In carefully following the discussion on the Scotchman Peaks Wilderness designation, I have observed differences of opinion and also some confusion about the core facts. In my younger years, I had six different Forest Service (USFS) jobs, including working at Panhandle National Forests and in wilderness areas.
Here are some core facts:
Scotchman Peaks is already managed as a roadless area due to its very rugged terrain. The proposed wilderness designation will only verify, in a more official manner, what is already the long-term management strategy for the area. The USFS manages the area now and would manage the future wilderness area too; hence no federal takeover will occur, as I have heard folks claim. Currently, the area supports access to hiking, hunting, fishing, camping, trapping, berry picking and horse packing. Search and rescue access by motorized vehicle and helicopter would be permitted. State of Idaho support for healthy fish and wildlife populations and USFS management for fire, insects and disease are already in place for the roadless area and would not change under an official wilderness designation. The Forest Service can and does fight fires in wilderness areas.
As a fifth-generation Idahoan, I was born in Sandpoint and my natal home is Clark Fork, where my grandparents and parents lived.

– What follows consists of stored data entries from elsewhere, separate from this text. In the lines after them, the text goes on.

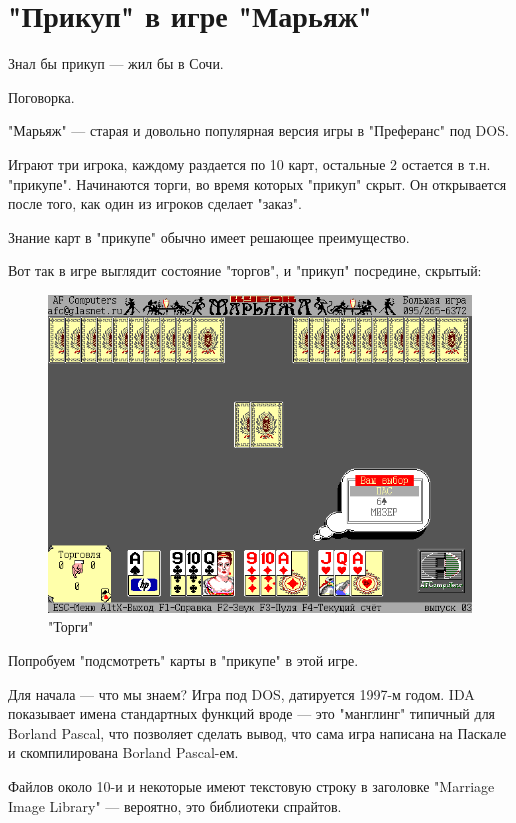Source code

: \chapter{"Прикуп" в игре "Марьяж"}

\epigraph{Знал бы прикуп --- жил бы в Сочи.}{Поговорка.}

"Марьяж" --- старая и довольно популярная версия игры в "Преферанс" под DOS.

Играют три игрока, каждому раздается по 10 карт, остальные 2 остается в т.н. "прикупе".
Начинаются торги, во время которых "прикуп" скрыт.
Он открывается после того, как один из игроков сделает "заказ".

Знание карт в "прикупе" обычно имеет решающее преимущество.

Вот так в игре выглядит состояние "торгов", и "прикуп" посредине, скрытый:

\begin{figure}[H]
\centering
\includegraphics[scale=\FigScale]{examples/marriage/initial_not_patched.png}
\caption{"Торги"}
\end{figure}

Попробуем "подсмотреть" карты в "прикупе" в этой игре.

Для начала --- что мы знаем?
Игра под DOS, датируется 1997-м годом. IDA показывает имена стандартных функций вроде 
 --- это "манглинг" типичный для Borland Pascal, что позволяет сделать вывод,
что сама игра написана на Паскале и скомпилирована Borland Pascal-ем.

Файлов около 10-и и некоторые имеют текстовую строку в заголовке "Marriage Image Library" --- вероятно,
это библиотеки спрайтов.

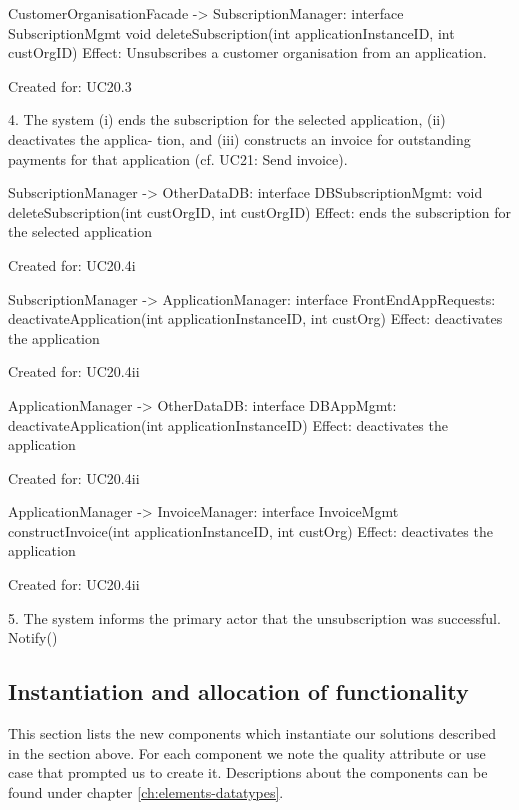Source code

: {{{{{{{{             CustomerOrganisationFacade -> SubscriptionManager: interface SubscriptionMgmt
                                              void  deleteSubscription(int applicationInstanceID, int custOrgID)
             Effect: Unsubscribes a customer organisation from an application.
             \item Created for: UC20.3

        4. The system (i) ends the subscription for the selected application, (ii) deactivates the applica-
            tion, and (iii) constructs an invoice for outstanding payments for that application (cf. UC21:
            Send invoice).

            SubscriptionManager -> OtherDataDB: interface DBSubscriptionMgmt:
                                             void deleteSubscription(int custOrgID, int custOrgID)
                Effect: ends the subscription for the selected application
                \item Created for: UC20.4i

            SubscriptionManager -> ApplicationManager: interface FrontEndAppRequests:
                                    deactivateApplication(int applicationInstanceID, int custOrg)
                Effect: deactivates the application
                \item Created for: UC20.4ii

            ApplicationManager -> OtherDataDB: interface DBAppMgmt:
                                    deactivateApplication(int applicationInstanceID)
                Effect: deactivates the application
                \item Created for: UC20.4ii


            ApplicationManager  -> InvoiceManager: interface InvoiceMgmt
                                   constructInvoice(int applicationInstanceID, int custOrg)
                Effect: deactivates the application
                \item Created for: UC20.4ii


        5. The system informs the primary actor that the unsubscription was successful.
            Notify()

\subsection{Instantiation and allocation of functionality}
    This section lists the new components which instantiate our solutions
    described in the section above. For each component we note the quality
    attribute or use case that prompted us to create it. Descriptions about
    the components can be found under chapter \ref{ch:elements-datatypes}. \\

}}}}}}}}
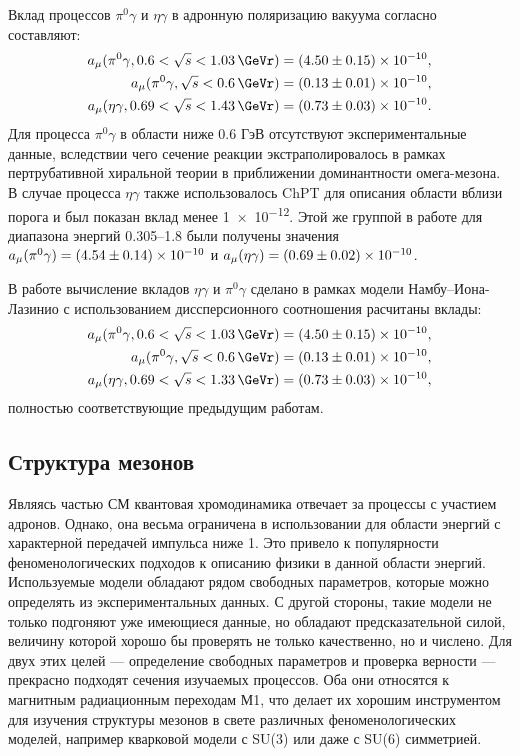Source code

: Вклад процессов $\pi^0\gamma$ и $\eta\gamma$ в адронную поляризацию вакуума согласно \cite{Hagiwara:2003da} составляют:
\begin{align}
    a_\mu ( \pi^0 \gamma, 0.6 < \sqrt{s} < \SI{1.03}{\GeVr} ) =
    \num{4.50+-0.15e-10} , \\
    a_\mu ( \pi^0 \gamma, \sqrt{s} < \SI{0.6}{\GeVr} ) =
    \num{0.13+-0.01e-10} , \\
    a_\mu ( \eta \gamma, 0.69 < \sqrt{s} < \SI{1.43}{\GeVr} ) =
    \num{0.73+-0.03e-10} .
\end{align}
Для процесса $\pi^0 \gamma$ в области ниже 0.6 ГэВ отсутствуют экспериментальные данные, вследствии чего сечение реакции экстраполировалось в рамках пертрубативной хиральной теории в приближении доминантности омега-мезона.
В случае процесса $\eta \gamma$ также использовалось ChPT для описания области вблизи порога и был показан вклад менее \num{1e-12}.
Этой же группой в работе \cite{Hagiwara:2011af} для диапазона энергий \SIrange{0.305}{1.8}{\GeVr} были получены значения $a_\mu(\pi^0\gamma) = \num{4.54+-.14e-10}$ и $a_\mu(\eta\gamma) = \num{0.69+-.02e-10}$.

В работе \cite{Ahmadov:2010hq} вычисление вкладов $\eta \gamma$ и $\pi^0 \gamma$ сделано в рамках модели Намбу--Иона-Лазинио с использованием диссперсионного соотношения расчитаны вклады:
\begin{align}
    a_\mu ( \pi^0 \gamma, 0.6 < \sqrt{s} < \SI{1.03}{\GeVr} ) =
    \num{4.5+-0.15e-10} , \\
    a_\mu ( \pi^0 \gamma, \sqrt{s} < \SI{0.6}{\GeVr} ) =
    \num{0.13+-0.01e-10} , \\
    a_\mu ( \eta \gamma, 0.69 < \sqrt{s} < \SI{1.33}{\GeVr} ) =
    \num{0.73+-0.03e-10} ,
\end{align}
полностью соответствующие предыдущим работам.


\subsection{Структура мезонов}
\label{meson-structures}

Являясь частью СМ квантовая хромодинамика отвечает за процессы с участием адронов. Однако, она весьма ограничена в использовании для области энергий с характерной передачей импульса ниже \SI{1}{\GeVr}.
Это привело к популярности феноменологических подходов к описанию физики в данной области энергий.
Используемые модели обладают рядом свободных параметров,
которые можно определять из экспериментальных данных. С другой стороны,
такие модели не только подгоняют уже имеющиеся данные, но обладают
предсказательной силой, величину которой хорошо бы проверять не только качественно, но и числено. Для двух
этих целей --- определение свободных параметров и проверка верности ---
прекрасно подходят сечения изучаемых процессов.
Оба они относятся к магнитным радиационным переходам М1,
что делает их хорошим инструментом для изучения структуры мезонов в
свете различных феноменологических моделей, например кварковой модели с
SU(3) или даже с SU(6) симметрией.

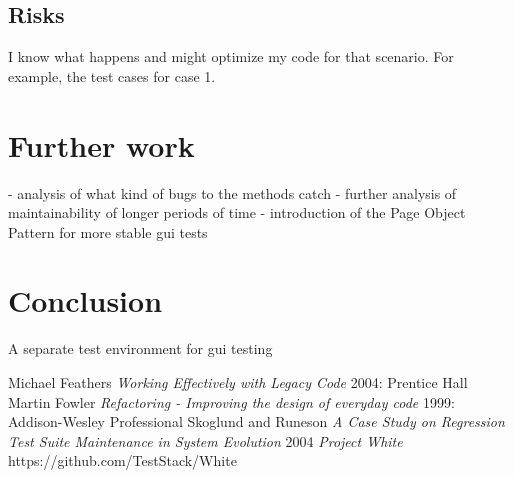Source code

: \documentclass{article}
\begin{document}
		\subsection{Risks}
		I know what happens and might optimize my code for that scenario. For example, the test cases for case 1. 

	\section{Further work}
	- analysis of what kind of bugs to the methods catch
	- further analysis of maintainability of longer periods of time 
	- introduction of the Page Object Pattern for more stable gui tests

	\section{Conclusion}
		A separate test environment for gui testing

\begin{thebibliography}{1}
 Michael Feathers {\em Working Effectively with Legacy Code} 2004: Prentice Hall
 Martin Fowler {\em Refactoring - Improving the design of everyday code} 1999: Addison-Wesley Professional
 Skoglund and Runeson {\em A Case Study on Regression Test Suite Maintenance in System Evolution} 2004 
 {\em Project White} https://github.com/TestStack/White
\end{thebibliography}
\end{document}
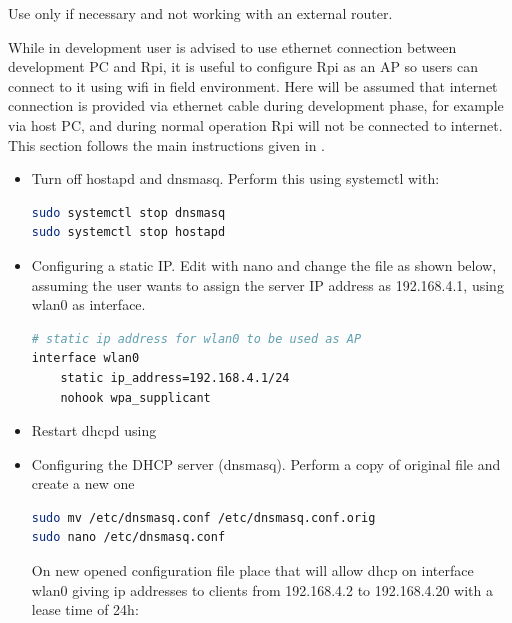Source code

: \begin{mdframed}[backgroundcolor=red!20, roundcorner=10pt, innertopmargin=5pt, innerbottommargin=5pt, skipabove=0pt]
    Use only if necessary and not working with an external router.
\end{mdframed}

While in development user is advised to use ethernet connection between development PC and \gls{Rpi}, it is useful to configure \gls{Rpi} as an \gls{AP} so users can connect to it using wifi in field environment. Here will be assumed that internet connection is provided via ethernet cable during development phase, for example via host PC, and during normal operation \gls{Rpi} will not be connected to internet. This section follows the main instructions given in \cite{raspberry_AP}.
\begin{itemize}
	\tightlist
	\item Turn off hostapd and dnsmasq. Perform this using systemctl with:
	\begin{lstlisting}[frame=none,language=bash,backgroundcolor=\color{gray!15},numbers=none,		basicstyle=\ttfamily]
sudo systemctl stop dnsmasq
sudo systemctl stop hostapd
\end{lstlisting}
	\item Configuring a static IP. Edit  with nano and change the file as shown below, assuming the user wants to assign the server IP address as 192.168.4.1, using wlan0 as interface.
	\begin{lstlisting}[frame=none,language=bash,backgroundcolor=\color{gray!15},numbers=none,		basicstyle=\ttfamily]
# static ip address for wlan0 to be used as AP
interface wlan0
    static ip_address=192.168.4.1/24
    nohook wpa_supplicant
\end{lstlisting}
   	\item Restart dhcpd using 
   	\item Configuring the DHCP server (dnsmasq). Perform a copy of original file and create a new one
\begin{lstlisting}[frame=none,language=bash,backgroundcolor=\color{gray!15},numbers=none,		basicstyle=\ttfamily]
sudo mv /etc/dnsmasq.conf /etc/dnsmasq.conf.orig  
sudo nano /etc/dnsmasq.conf
\end{lstlisting}
   	On new opened configuration file place that will allow dhcp on interface wlan0 giving ip addresses to clients from 192.168.4.2 to 192.168.4.20 with a lease time of 24h:
   	\begin{lstlisting}[frame=none,language=bash,backgroundcolor=\color{gray!15},numbers=none,		basicstyle=\ttfamily]

\end{lstlisting}
\end{itemize}
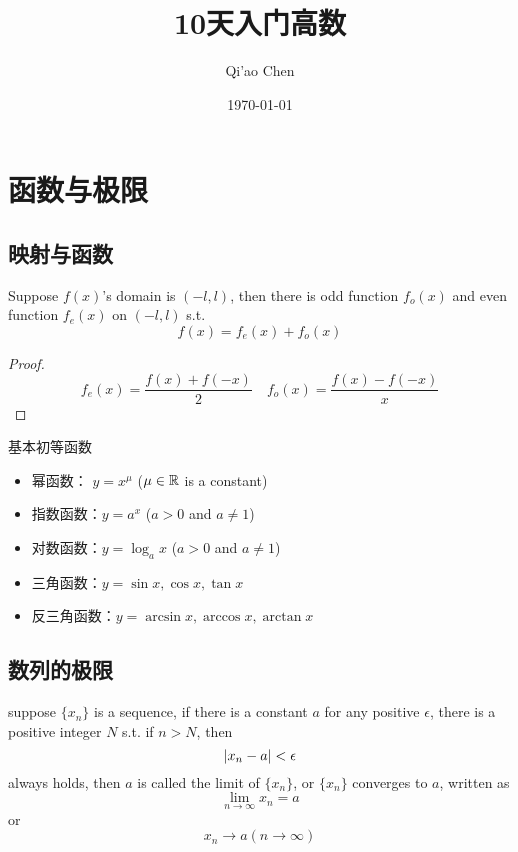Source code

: \documentclass[11pt]{article}
\author{Qi'ao Chen}
\date{\today}
\title{10天入门高数}
\begin{document}
\maketitle
\tableofcontents \clearpage\section{函数与极限}
\label{sec:org5b198f0}
\subsection{映射与函数}
\label{sec:org82ac5c2}
\begin{proposition}[]
Suppose \(f(x)\)'s domain is \((-l,l)\), then there is odd function
\(f_o(x)\) and even function \(f_e(x)\) on \((-l,l)\) s.t.
\begin{equation*}
f(x)=f_e(x)+f_o(x)
\end{equation*}
\end{proposition}

\begin{proof}
\begin{equation*}
f_e(x)=\frac{f(x)+f(-x)}{2}\quad
f_o(x)=\frac{f(x)-f(-x)}{x}
\end{equation*}
\end{proof}

基本初等函数
\begin{itemize}
\item 幂函数： \(y=x^\mu\) (\(\mu\in\mathbb{R}\) is a constant)
\item 指数函数：\(y=a^x\) (\(a\iffalse<\fi>0\) and \(a\neq1\))
\item 对数函数：\(y=\log_ax\) (\(a>0\) and \(a\neq1\))
\item 三角函数：\(y=\sin x,\cos x,\tan x\)
\item 反三角函数：\(y=\arcsin x,\arccos x,\arctan x\)
\end{itemize}
\subsection{数列的极限}
\label{sec:org70c4997}
\begin{definition}[]
suppose \(\{x_n\}\) is a sequence, if there is a constant \(a\) for any
positive \(\epsilon\), there is a positive integer \(N\) s.t. if \(n>N\), then
\begin{equation*}
\abs{x_n-a}<\epsilon
\end{equation*}
always holds, then \(a\) is called the limit of \(\{x_n\}\), or \(\{x_n\}\)
converges to \(a\), written as
\begin{equation*}
\lim_{n\to\infty}x_n=a
\end{equation*}
or
\begin{equation*}
x_n\to a(n\to \infty)
\end{equation*}
\end{definition}
\end{document}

As a young boy, I learned to fish and hike on Morris and Lightning creeks with my father, who also fished and hunted the area as a young man. It is an honor to speak on behalf of preserving this iconic area and to recommend, without reservation, support for establishing the Scotchman Peaks Wilderness area.
Sites such as these are not just a valued local resource, but also represent a singular national heritage and patrimony. In the U.S., there is no other designation that so effectively says this area is unique and deserves to be singled out. It is a respected special place that would remain relatively undeveloped to support its natural, scenic, cultural and recreation values for generations to come.